In my lengthy and varied experience (having lived for a quarter of a century) the turn of a year is not necessary for lifestyle changes. If I haven’t been driven to it by the consistent and needling pressure of hearing my neighbours exercising at dawn each day, then I’m not sure I ever will. Seriously -they’re already doing some sort of enthusiastic thumping around to music this morning. It’s Sunday! The sun’s barely risen, even the birds are still sleeping! Here I am easing myself into the morning with a podcast, and they’re already on the second set of lunges.

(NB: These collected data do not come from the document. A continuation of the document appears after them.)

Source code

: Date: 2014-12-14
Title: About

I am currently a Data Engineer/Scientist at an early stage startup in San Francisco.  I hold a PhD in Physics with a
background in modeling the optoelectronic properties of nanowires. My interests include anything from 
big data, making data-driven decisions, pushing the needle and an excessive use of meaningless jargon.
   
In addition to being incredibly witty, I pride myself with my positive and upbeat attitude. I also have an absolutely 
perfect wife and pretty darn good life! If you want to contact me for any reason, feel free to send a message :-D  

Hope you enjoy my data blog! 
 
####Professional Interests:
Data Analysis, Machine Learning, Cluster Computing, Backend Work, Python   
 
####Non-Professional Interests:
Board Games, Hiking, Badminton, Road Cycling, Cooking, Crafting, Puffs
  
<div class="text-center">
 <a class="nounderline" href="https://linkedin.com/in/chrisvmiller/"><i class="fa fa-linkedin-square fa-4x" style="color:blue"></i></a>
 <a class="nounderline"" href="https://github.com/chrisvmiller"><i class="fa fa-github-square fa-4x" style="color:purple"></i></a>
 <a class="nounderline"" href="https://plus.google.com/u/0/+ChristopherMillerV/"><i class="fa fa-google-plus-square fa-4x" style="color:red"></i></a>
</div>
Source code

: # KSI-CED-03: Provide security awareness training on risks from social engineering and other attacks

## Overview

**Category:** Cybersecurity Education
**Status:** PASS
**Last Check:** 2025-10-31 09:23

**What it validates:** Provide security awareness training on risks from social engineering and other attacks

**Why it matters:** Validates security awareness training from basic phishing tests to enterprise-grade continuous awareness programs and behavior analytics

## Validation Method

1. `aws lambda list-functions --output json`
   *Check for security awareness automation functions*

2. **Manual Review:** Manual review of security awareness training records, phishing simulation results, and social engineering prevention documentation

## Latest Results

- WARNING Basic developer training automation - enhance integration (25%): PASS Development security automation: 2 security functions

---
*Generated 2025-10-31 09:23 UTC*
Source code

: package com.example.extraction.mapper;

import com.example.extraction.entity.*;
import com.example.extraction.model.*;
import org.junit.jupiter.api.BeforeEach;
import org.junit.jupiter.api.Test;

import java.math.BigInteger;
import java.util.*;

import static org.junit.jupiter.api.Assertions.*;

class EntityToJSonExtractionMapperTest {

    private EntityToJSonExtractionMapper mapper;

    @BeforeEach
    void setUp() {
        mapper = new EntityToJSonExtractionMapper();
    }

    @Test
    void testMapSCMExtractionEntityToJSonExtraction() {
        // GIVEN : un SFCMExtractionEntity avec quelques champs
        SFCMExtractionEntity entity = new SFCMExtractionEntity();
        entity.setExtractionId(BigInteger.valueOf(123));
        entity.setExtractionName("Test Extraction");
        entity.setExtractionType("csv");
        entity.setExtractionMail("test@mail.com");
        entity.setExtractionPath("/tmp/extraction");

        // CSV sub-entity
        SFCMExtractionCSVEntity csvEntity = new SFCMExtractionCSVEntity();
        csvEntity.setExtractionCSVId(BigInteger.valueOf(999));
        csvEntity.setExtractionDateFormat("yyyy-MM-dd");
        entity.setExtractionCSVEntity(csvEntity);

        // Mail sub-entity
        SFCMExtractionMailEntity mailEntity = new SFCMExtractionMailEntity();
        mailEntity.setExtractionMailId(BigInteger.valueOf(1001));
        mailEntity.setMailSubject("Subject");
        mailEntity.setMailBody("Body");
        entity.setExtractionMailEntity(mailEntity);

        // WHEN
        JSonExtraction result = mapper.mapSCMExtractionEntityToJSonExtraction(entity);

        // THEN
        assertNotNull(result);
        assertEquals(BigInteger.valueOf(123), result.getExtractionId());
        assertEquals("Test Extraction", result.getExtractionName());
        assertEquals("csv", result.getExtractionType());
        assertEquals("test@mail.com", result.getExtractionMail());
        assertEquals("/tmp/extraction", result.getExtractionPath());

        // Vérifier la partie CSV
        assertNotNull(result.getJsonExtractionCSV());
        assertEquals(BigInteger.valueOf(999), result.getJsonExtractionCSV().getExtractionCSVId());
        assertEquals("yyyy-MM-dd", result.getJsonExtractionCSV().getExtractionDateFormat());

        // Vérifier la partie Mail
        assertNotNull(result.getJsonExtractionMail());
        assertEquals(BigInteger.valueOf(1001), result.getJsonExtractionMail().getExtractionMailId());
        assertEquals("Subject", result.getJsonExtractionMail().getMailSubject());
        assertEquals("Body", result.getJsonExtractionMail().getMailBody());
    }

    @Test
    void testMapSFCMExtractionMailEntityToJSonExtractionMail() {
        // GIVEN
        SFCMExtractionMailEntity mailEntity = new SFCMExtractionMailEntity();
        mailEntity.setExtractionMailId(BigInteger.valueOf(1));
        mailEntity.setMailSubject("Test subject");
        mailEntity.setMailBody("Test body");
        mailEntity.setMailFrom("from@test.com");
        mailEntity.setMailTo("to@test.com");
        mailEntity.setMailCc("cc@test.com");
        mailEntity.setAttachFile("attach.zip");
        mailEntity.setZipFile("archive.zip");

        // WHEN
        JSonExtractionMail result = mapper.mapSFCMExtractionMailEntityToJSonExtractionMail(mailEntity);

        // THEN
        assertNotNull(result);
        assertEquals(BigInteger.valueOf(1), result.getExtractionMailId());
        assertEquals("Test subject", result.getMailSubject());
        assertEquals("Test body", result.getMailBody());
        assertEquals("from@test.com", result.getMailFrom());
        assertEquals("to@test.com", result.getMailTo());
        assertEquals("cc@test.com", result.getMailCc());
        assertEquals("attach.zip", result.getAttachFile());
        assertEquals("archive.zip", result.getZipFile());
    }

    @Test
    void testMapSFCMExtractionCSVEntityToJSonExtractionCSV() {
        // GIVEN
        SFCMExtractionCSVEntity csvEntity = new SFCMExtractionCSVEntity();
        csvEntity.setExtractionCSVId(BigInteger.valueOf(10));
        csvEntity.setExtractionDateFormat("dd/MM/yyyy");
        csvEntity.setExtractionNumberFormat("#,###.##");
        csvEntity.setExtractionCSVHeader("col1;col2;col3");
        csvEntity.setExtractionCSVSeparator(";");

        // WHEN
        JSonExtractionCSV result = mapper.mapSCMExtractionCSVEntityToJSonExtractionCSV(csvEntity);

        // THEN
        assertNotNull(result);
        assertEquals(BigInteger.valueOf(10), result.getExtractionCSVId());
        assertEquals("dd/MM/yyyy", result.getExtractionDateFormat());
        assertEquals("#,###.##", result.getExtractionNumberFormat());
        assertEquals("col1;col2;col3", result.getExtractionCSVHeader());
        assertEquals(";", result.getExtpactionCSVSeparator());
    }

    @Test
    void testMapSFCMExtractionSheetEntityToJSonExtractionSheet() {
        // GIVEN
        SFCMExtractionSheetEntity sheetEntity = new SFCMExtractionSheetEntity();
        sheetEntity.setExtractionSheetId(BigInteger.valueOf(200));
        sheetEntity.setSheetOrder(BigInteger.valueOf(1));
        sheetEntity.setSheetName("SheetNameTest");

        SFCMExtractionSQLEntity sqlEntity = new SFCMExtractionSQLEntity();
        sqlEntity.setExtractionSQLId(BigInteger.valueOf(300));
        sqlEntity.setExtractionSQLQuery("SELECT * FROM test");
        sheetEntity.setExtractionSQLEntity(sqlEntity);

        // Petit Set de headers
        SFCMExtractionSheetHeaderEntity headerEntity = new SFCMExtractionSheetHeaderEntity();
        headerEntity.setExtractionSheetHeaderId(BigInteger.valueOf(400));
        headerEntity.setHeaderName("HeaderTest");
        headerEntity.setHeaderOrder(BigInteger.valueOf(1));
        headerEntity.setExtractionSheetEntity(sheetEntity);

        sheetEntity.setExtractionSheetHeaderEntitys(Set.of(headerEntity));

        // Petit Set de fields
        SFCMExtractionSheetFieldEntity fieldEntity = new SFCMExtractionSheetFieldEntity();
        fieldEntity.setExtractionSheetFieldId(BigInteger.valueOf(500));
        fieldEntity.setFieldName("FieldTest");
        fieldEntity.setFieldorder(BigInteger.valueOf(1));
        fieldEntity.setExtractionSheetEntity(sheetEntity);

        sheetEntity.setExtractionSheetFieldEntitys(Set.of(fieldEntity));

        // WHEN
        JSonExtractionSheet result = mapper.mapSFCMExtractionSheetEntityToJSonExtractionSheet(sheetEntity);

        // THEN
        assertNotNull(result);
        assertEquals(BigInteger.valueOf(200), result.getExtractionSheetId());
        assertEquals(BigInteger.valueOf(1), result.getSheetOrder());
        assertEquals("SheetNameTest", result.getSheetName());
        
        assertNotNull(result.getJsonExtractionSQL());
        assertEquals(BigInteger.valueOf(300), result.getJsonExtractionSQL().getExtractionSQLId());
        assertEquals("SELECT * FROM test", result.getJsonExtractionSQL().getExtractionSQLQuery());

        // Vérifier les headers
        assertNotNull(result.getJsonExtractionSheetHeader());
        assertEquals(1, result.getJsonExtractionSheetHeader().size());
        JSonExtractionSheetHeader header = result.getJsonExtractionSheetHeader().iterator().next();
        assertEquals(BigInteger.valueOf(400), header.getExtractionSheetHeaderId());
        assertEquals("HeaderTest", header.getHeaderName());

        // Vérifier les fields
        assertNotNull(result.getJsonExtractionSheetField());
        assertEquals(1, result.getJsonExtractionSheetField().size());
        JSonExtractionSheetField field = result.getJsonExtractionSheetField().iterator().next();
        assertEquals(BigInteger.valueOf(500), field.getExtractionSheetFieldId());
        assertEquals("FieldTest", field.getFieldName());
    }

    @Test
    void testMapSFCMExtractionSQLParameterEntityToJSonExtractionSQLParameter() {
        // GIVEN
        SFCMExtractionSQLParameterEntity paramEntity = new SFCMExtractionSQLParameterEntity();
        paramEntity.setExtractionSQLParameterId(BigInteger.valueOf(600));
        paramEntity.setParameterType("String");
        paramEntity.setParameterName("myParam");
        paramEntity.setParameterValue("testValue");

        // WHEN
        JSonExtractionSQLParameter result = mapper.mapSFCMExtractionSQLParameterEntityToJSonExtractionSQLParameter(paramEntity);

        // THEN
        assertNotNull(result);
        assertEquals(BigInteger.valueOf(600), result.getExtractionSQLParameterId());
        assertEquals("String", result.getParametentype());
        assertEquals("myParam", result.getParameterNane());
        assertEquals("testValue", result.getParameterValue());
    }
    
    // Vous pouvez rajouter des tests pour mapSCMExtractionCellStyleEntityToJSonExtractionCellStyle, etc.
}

It’s not like it’s a #newyearnewme situation, either. They do this all the time. They’re the sort that come home at 9pm in active wear. I see them walk past the window when we’re just in pyjamas watching a BBC crime drama. Every time they trot by with their matching water bottles, I am prone on the sofa, in the same fuchsia dressing gown I’ve had for the past 7 years.

I’m sure they enjoy all the couple-lunging, but sometimes I do wonder if they envy me when they see me on the sofa yet again, in max Chill-vester Stallone mode. I do not envy them. No one should be eating dinner after 9pm.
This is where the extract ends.